O presidente dos Estados Unidos, Donald Trump, afirmou nesta segunda-feira (6) que teve uma conversa “muito boa” com o presidente brasileiro Luiz Inácio Lula da Silva, e confirmou a possibilidade de um encontro presencial entre os dois “em um futuro não muito distante”, que pode ocorrer tanto no Brasil quanto nos EUA. Segundo Trump, o diálogo focou principalmente em **economia e comércio**.
“Fiz uma chamada telefônica muito boa com o presidente Lula. Nós discutimos muitas coisas, mas a conversa focou na economia e no comércio entre os dois países. Nossos países irão muito bem juntos”, escreveu o norte-americano em rede social.

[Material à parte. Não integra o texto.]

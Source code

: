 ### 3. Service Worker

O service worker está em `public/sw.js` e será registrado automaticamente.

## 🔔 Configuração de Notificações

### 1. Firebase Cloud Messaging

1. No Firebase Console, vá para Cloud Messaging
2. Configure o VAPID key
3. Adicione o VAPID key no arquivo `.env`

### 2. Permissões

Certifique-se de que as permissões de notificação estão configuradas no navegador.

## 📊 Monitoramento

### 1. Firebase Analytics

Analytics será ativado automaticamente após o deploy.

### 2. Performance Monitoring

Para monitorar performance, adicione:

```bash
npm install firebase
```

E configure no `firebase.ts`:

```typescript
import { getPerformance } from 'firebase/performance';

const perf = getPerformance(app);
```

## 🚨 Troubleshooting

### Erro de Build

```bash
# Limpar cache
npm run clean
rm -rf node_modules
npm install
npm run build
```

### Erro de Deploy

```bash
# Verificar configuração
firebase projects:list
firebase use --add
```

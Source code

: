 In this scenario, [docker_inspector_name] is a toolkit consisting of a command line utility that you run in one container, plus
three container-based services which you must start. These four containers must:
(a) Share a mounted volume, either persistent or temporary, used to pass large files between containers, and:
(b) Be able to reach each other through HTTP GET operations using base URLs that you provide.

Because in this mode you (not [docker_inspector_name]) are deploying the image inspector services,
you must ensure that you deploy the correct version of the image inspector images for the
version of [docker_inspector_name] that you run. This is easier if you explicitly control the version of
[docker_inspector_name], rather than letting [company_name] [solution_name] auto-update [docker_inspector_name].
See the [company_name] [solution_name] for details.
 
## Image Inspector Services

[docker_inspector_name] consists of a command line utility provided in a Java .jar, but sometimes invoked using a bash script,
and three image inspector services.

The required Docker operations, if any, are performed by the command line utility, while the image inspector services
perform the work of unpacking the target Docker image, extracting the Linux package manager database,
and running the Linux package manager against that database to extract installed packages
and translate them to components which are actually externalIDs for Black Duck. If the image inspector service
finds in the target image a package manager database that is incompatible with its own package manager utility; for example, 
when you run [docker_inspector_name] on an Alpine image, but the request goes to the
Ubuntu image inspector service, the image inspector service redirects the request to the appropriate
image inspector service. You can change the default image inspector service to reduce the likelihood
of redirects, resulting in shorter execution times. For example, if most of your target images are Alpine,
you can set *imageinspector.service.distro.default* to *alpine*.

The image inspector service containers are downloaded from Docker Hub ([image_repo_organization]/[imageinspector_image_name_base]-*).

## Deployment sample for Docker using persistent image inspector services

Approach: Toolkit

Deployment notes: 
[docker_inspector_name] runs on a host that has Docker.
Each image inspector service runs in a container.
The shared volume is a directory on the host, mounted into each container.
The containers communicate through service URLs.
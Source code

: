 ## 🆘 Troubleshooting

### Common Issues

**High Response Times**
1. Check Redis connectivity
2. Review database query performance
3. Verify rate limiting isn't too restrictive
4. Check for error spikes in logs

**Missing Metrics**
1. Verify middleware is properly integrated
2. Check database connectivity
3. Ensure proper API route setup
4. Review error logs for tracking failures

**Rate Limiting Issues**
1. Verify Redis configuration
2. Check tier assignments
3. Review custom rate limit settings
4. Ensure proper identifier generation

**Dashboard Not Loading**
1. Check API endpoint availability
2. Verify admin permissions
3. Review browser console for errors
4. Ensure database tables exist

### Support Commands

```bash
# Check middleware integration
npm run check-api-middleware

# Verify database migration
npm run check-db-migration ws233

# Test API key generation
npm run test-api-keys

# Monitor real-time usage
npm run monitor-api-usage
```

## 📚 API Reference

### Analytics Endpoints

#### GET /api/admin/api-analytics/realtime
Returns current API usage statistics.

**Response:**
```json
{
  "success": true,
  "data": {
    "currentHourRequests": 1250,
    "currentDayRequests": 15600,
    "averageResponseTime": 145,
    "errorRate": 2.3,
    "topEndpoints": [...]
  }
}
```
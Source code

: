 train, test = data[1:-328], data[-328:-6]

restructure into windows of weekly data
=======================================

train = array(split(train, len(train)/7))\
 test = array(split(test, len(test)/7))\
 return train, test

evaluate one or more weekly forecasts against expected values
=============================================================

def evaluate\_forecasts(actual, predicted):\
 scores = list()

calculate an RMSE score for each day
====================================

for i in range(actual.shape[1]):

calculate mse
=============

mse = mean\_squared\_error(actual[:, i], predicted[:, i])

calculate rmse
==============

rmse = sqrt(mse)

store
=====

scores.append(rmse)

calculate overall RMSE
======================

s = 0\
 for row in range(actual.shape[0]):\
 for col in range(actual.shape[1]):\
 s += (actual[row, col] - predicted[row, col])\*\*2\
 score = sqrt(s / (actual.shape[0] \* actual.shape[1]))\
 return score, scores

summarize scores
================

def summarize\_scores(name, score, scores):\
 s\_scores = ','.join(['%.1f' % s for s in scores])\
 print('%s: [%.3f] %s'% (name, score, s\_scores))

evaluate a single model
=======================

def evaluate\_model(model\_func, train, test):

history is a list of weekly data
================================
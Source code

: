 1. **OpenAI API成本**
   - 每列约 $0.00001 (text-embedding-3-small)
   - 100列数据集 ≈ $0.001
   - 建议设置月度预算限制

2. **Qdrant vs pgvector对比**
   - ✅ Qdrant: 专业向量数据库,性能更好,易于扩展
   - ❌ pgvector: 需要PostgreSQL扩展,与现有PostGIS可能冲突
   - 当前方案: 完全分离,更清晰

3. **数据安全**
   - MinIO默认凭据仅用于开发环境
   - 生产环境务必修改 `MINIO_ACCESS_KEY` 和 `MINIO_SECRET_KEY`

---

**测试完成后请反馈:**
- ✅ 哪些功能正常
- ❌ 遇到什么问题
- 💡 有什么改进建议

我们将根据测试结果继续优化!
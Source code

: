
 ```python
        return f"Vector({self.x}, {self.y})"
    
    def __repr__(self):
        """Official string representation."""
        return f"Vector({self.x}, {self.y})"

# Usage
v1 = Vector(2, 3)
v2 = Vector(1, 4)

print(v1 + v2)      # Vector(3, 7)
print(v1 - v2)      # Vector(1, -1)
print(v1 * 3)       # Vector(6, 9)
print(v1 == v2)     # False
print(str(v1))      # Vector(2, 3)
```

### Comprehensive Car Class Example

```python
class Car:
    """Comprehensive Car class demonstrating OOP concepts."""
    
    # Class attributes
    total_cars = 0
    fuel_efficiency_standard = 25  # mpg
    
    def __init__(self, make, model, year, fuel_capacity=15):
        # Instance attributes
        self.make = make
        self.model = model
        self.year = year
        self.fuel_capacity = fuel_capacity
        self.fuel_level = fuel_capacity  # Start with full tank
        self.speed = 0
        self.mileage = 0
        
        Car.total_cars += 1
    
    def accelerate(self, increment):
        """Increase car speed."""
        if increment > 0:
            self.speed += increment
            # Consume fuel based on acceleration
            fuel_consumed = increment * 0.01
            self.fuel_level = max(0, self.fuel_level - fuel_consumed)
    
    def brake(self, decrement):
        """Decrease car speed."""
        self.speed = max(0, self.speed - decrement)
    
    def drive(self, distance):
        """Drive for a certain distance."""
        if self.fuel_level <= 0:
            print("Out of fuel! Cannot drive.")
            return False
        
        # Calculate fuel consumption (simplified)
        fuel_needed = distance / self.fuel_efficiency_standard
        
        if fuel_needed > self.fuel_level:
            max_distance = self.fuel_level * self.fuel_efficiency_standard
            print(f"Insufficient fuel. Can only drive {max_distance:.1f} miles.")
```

A reunião, realizada por videoconferência, durou cerca de 30 minutos e foi acompanhada por Geraldo Alckmin, Fernando Haddad e Mauro Vieira. Segundo o Planalto, Lula aproveitou a conversa para pedir a revisão do tarifaço de 50% sobre produtos brasileiros e das sanções aplicadas a autoridades nacionais — medidas adotadas por Trump em represália ao julgamento do ex-presidente Jair Bolsonaro no Supremo Tribunal Federal (STF).
O norte-americano não comentou o pedido de Lula, mas confirmou a intenção de aprofundar o diálogo bilateral. De acordo com o governo brasileiro, o petista convidou Trump para a COP30, em Belém (PA), sugeriu um encontro durante a Cúpula da ASEAN, na Malásia, e se colocou à disposição para visitar Washington.
Apesar do clima amistoso, a relação diplomática segue delicada desde julho, quando Trump anunciou o tarifaço em retaliação ao julgamento de Bolsonaro. Na carta em que comunicou a medida, o republicano classificou o processo contra o ex-presidente como uma “caça às bruxas” e acusou o Brasil de violar “a liberdade de expressão de cidadãos americanos”.
Ainda assim, após o diálogo, o governo brasileiro avaliou o tom da conversa como positivo e cordial. O vice-presidente Geraldo Alckmin disse estar otimista com uma possível revisão do tarifaço, enquanto o ministro Haddad destacou o “caráter construtivo” da troca entre os líderes.
Trump e Lula haviam se encontrado brevemente nos bastidores da Assembleia Geral da ONU, em setembro, quando o americano afirmou ter sentido uma “química excelente” com o brasileiro — frase que agora parece prenunciar uma reaproximação diplomática entre os dois países.